> _What the task asks_: The expected output is the set of lines below beginning at the one that contains "## Databases" and ending at the final line, reproduced exactly.
━━━ Data in this exercise ━━━
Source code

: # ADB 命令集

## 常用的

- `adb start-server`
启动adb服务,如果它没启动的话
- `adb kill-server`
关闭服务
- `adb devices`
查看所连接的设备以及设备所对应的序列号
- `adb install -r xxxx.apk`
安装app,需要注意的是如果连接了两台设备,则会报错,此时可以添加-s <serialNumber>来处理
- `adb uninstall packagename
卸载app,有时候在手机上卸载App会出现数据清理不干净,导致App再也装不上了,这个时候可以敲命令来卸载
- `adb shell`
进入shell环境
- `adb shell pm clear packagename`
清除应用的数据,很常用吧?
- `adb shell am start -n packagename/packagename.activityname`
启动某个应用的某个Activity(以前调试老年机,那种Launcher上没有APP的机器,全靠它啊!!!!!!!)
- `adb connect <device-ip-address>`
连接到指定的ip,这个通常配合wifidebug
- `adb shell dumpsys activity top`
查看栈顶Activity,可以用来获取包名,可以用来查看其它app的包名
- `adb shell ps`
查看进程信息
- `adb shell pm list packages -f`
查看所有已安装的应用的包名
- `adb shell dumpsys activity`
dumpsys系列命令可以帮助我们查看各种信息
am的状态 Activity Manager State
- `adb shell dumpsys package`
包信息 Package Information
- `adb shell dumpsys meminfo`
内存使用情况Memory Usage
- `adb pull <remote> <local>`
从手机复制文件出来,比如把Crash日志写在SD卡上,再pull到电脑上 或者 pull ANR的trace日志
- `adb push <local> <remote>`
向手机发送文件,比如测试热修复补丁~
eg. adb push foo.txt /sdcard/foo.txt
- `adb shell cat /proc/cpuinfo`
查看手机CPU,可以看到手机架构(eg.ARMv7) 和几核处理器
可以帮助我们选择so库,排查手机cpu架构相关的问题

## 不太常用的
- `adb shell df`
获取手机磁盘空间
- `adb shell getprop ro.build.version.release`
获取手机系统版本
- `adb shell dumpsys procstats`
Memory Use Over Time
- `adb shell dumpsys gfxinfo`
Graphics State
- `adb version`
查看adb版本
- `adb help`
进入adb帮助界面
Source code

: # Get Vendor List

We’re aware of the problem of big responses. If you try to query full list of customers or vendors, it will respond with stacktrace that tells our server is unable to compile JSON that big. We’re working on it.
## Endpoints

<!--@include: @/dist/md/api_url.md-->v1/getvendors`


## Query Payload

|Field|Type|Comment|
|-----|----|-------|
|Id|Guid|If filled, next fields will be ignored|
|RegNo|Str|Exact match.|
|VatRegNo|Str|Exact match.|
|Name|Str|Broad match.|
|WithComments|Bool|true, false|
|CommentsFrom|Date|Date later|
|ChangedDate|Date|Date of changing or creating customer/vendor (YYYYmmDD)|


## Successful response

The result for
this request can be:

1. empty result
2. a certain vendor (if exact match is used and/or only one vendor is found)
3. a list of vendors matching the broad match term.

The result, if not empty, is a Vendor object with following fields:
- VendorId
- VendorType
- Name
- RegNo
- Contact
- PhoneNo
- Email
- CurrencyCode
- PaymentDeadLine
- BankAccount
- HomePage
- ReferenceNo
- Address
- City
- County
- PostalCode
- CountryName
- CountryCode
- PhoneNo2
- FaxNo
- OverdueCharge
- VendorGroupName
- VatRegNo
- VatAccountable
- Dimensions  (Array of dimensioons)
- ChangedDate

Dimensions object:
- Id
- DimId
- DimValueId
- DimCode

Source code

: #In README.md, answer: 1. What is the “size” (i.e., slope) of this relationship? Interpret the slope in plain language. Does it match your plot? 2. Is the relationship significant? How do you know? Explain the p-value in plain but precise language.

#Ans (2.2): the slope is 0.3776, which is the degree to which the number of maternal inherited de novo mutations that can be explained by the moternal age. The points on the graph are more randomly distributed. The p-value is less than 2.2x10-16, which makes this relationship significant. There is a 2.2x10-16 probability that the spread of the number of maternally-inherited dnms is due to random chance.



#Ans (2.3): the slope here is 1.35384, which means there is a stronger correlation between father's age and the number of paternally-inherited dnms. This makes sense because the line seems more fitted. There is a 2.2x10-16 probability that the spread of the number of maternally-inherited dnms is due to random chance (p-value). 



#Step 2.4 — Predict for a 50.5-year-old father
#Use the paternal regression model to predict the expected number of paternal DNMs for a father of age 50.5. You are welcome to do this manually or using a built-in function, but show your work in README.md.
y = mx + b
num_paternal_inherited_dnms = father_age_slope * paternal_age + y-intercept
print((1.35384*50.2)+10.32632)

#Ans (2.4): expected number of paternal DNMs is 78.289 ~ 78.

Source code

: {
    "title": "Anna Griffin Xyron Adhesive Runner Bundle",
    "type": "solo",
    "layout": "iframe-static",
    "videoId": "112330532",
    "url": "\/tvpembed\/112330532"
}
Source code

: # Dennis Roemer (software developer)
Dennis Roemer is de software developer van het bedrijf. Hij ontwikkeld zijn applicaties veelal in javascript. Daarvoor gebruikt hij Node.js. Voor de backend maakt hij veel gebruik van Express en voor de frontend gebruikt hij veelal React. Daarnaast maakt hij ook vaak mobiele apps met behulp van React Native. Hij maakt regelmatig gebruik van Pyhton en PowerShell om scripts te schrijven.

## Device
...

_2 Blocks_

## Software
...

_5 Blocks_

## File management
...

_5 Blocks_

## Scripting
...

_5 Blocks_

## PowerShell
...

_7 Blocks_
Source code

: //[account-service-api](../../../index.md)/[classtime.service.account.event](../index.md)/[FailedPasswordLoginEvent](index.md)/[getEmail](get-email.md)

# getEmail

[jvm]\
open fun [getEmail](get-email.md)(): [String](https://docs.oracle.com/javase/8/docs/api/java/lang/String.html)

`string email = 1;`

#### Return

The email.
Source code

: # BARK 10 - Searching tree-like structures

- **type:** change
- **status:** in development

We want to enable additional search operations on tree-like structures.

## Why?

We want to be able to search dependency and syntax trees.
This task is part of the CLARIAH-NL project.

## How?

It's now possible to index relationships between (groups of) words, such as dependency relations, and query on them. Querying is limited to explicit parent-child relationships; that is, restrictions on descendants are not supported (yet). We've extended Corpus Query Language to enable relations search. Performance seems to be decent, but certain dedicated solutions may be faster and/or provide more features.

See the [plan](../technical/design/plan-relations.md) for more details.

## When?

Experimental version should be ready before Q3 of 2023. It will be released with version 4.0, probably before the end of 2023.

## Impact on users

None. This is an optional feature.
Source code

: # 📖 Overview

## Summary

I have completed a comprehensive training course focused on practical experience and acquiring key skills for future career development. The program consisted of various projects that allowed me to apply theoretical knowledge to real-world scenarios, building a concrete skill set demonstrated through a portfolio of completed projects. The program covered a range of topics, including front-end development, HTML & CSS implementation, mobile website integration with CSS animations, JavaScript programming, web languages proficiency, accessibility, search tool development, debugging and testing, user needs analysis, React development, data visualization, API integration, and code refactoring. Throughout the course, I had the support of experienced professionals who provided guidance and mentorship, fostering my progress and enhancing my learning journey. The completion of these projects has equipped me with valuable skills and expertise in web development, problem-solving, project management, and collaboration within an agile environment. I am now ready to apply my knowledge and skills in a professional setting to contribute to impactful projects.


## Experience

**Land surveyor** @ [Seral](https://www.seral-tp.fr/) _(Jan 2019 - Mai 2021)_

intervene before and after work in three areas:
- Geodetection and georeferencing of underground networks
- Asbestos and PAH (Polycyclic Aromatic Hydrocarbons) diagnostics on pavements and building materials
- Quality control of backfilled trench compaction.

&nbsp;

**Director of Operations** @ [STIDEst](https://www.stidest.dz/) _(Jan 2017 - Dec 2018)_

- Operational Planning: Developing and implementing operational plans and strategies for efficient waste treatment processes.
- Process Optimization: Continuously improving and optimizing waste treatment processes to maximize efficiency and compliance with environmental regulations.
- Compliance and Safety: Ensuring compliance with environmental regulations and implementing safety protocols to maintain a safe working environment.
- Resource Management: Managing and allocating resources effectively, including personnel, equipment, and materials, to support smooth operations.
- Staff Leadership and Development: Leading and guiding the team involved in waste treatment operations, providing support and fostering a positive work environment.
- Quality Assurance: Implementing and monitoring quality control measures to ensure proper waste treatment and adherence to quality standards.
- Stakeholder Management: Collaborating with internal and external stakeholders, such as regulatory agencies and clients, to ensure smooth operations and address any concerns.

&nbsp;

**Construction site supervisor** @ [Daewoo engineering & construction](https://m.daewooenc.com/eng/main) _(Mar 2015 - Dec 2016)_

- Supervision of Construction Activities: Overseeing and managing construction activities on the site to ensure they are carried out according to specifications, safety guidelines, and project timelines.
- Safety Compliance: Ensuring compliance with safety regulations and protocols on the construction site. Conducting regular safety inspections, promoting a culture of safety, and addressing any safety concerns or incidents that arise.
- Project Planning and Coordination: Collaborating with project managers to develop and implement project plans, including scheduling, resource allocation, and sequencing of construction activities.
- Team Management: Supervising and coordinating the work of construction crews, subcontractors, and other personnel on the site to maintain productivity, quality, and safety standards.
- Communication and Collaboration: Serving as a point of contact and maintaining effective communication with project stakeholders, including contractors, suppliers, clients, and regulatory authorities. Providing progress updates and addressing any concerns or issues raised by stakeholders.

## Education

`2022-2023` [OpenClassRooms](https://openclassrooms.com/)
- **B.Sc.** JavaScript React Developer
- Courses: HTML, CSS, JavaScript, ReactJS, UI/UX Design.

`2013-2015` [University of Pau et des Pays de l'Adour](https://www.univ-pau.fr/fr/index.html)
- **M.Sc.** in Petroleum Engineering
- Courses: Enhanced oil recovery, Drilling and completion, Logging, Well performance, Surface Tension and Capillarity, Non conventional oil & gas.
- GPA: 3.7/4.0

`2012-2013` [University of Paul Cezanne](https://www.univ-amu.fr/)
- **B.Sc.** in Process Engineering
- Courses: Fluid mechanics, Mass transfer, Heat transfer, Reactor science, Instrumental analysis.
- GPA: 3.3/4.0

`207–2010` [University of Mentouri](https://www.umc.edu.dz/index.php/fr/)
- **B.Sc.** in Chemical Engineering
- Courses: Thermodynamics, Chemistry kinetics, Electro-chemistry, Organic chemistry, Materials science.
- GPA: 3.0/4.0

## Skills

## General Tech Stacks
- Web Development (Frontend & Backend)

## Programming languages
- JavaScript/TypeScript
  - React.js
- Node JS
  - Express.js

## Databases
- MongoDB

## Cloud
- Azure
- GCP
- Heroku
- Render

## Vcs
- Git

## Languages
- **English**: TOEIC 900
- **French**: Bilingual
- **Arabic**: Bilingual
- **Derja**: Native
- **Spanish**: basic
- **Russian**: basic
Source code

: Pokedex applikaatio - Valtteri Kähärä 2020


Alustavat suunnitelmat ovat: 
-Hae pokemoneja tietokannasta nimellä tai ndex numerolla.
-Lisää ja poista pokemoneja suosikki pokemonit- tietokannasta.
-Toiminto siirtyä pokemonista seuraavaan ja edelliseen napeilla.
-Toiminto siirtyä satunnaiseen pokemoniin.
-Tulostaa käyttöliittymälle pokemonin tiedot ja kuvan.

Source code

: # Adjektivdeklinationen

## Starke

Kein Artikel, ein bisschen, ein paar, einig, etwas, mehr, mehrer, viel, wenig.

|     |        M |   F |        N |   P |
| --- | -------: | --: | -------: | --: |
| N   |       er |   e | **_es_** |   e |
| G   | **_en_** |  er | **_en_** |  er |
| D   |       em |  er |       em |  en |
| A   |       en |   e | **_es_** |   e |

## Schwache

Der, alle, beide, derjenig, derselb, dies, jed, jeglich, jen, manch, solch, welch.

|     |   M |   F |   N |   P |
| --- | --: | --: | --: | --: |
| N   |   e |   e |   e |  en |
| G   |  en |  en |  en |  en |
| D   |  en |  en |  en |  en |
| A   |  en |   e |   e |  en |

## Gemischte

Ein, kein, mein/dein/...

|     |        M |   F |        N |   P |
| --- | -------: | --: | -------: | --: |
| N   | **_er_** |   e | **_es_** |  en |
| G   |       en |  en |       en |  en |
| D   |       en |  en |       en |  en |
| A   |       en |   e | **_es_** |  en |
━━━
> _Solution for this problem_:
## Databases
- MongoDB

## Cloud
- Azure
- GCP
- Heroku
- Render

## Vcs
- Git

## Languages
- **English**: TOEIC 900
- **French**: Bilingual
- **Arabic**: Bilingual
- **Derja**: Native
- **Spanish**: basic
- **Russian**: basic
Source code

: Pokedex applikaatio - Valtteri Kähärä 2020


Alustavat suunnitelmat ovat: 
-Hae pokemoneja tietokannasta nimellä tai ndex numerolla.
-Lisää ja poista pokemoneja suosikki pokemonit- tietokannasta.
-Toiminto siirtyä pokemonista seuraavaan ja edelliseen napeilla.
-Toiminto siirtyä satunnaiseen pokemoniin.
-Tulostaa käyttöliittymälle pokemonin tiedot ja kuvan.

Source code

: # Adjektivdeklinationen

## Starke

Kein Artikel, ein bisschen, ein paar, einig, etwas, mehr, mehrer, viel, wenig.

|     |        M |   F |        N |   P |
| --- | -------: | --: | -------: | --: |
| N   |       er |   e | **_es_** |   e |
| G   | **_en_** |  er | **_en_** |  er |
| D   |       em |  er |       em |  en |
| A   |       en |   e | **_es_** |   e |

## Schwache

Der, alle, beide, derjenig, derselb, dies, jed, jeglich, jen, manch, solch, welch.

|     |   M |   F |   N |   P |
| --- | --: | --: | --: | --: |
| N   |   e |   e |   e |  en |
| G   |  en |  en |  en |  en |
| D   |  en |  en |  en |  en |
| A   |  en |   e |   e |  en |

## Gemischte

Ein, kein, mein/dein/...

|     |        M |   F |        N |   P |
| --- | -------: | --: | -------: | --: |
| N   | **_er_** |   e | **_es_** |  en |
| G   |       en |  en |       en |  en |
| D   |       en |  en |       en |  en |
| A   |       en |   e | **_es_** |  en |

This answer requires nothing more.